The Michael Jordan-led Bulls’ run of the late 1990s gave way to the Kobe Bryant Lakers and the Tim Duncan Spurs, with LeBron James becoming the Finals foil with the Heat and Cavaliers, with whom he ran up against Curry for four consecutive years. This is how the NBA works: As one all-time great player recedes, another rises. Parity in this league largely has been a myth.
But the championship the Warriors won Thursday is a pivot to a different era of the NBA, one that’s more unpredictable, fluid and tremendously intriguing as the stars of the last decade decline and the great players of the next generation try to figure out how to win one of these things.
Within the context of modern NBA champions, this Warriors team was remarkably flawed. Curry is still Curry, but anyone comparing this group to the Warriors of 2015-18 should be sentenced to a week of memoryjogging on YouTube.
After more than 900 days without playing in an NBA game, Klay Thompson understandably did not return as the same player. Sure, he was still capable of elite shooting in a given moment, but his comeback was defined by uncharacteristic cold streaks, glitchy decision-making and decreased mobility.
Draymond Green, at age 32, is not the athlete he once was. He’s still one of the smartest players in the league, but playing center at 6-6, even a minor loss of bounce becomes a big deal.
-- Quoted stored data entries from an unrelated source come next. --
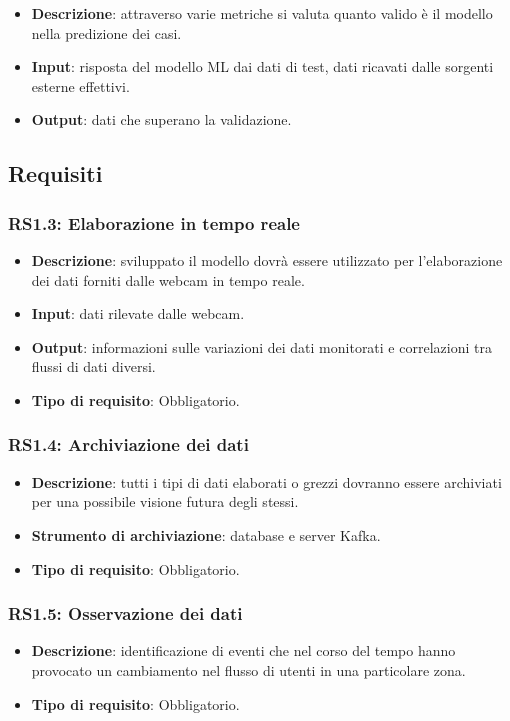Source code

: \begin{itemize}
	\item \textbf{Descrizione}: attraverso varie metriche si valuta quanto valido è il modello nella predizione dei casi.
	\item \textbf{Input}: risposta del modello ML dai dati di test, dati ricavati dalle sorgenti esterne effettivi.
	\item \textbf{Output}: dati che superano la validazione.
\end{itemize}

\subsection{Requisiti}

\subsubsection{RS1.3: Elaborazione in tempo reale}

\begin{itemize}
	\item \textbf{Descrizione}: sviluppato il modello dovrà essere utilizzato per l'elaborazione dei dati forniti dalle webcam in tempo reale.
	\item \textbf{Input}: dati rilevate dalle webcam.
	\item \textbf{Output}: informazioni sulle variazioni dei dati monitorati e correlazioni tra flussi di dati diversi.
	\item \textbf{Tipo di requisito}: Obbligatorio.
\end{itemize}

\subsubsection{RS1.4: Archiviazione dei dati}
\begin{itemize}
	\item \textbf{Descrizione}: tutti i tipi di dati elaborati o grezzi dovranno essere archiviati per una possibile visione futura degli stessi.
	\item \textbf{Strumento di archiviazione}: database e server Kafka.
	\item \textbf{Tipo di requisito}: Obbligatorio.
\end{itemize}

\subsubsection{RS1.5: Osservazione dei dati}
\begin{itemize}
	\item \textbf{Descrizione}: identificazione di eventi che nel corso del tempo hanno provocato un cambiamento nel flusso di utenti in una particolare zona.
	\item \textbf{Tipo di requisito}: Obbligatorio.
\end{itemize}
And it often was in these playoffs, where he struggled to do much of anything on offense most nights.
And then there’s Andrew Wiggins, who came out of 5½ seasons with the Timberwolves with a reputation as a player who didn’t fight hard enough, didn’t shoot particularly well and wouldn’t have the gumption to thrive under playoff pressure.
Wiggins, it turns out, was the Warriors’ second-best player in the postseason. He was legitimately terrific most of the time, not just with his scoring but with his sustained defensive intensity and willingness to mix it up physically on the glass. Wiggins’ effort was unquestionably the difference between the Warriors winning a championship and going home a few weeks ago.
When the final seconds ticked away in Game 6 and the Warriors had secured the title with a 103-90 victory, Curry’s thoughts immediately went to what the franchise had been through since losing the Finals to the Raptors in 2019. After Thompson’s devastating torn ACL in that series and Kevin Durant’s decision to leave for the Nets, the Warriors had the worst record in the league in 2020 and lost in the play-in game in 2021. Winning the title again seemed like a long shot.
‘‘We were so far away from it,’’ Curry said on ABC. ‘‘We were here five straight years and got three of them and then hit rock bottom . . . . You never know when you’ll be back here. To get back here and get it done means the world.’’
But the most important lesson to take from this NBA season is that it’s a league in transition. Many of the stalwarts of the last
decade, such as James, Kawhi Leonard and Anthony Davis, are either old or injured. The superteam model didn’t work for the Nets with Durant and Kyrie Irving. And young stars that have had a taste of playoff success, such as Luka Doncic, Ja Morant and Trae Young, just don’t have enough experience or help yet to make a legitimate push.
The Celtics almost got there with a team led by 24-year-old Jayson Tatum and 25-yearold Jaylen Brown, two outstanding individual scorers and defenders whose competitive focus was too inconsistent to beat a team as experienced as the Warriors.
Perhaps the Celtics will get back here, but it’s no guarantee. This is as wide-open as the NBA has been in a while, and we well might be entering an era in which a revolving door of teams competes for the title, depending on health, luck and who’s playing well.
That is a huge advantage for teams that know how to win — teams such as the Warriors, who largely stayed together for the last decade and retained the muscle memory of what it takes and how difficult it is to chase championships.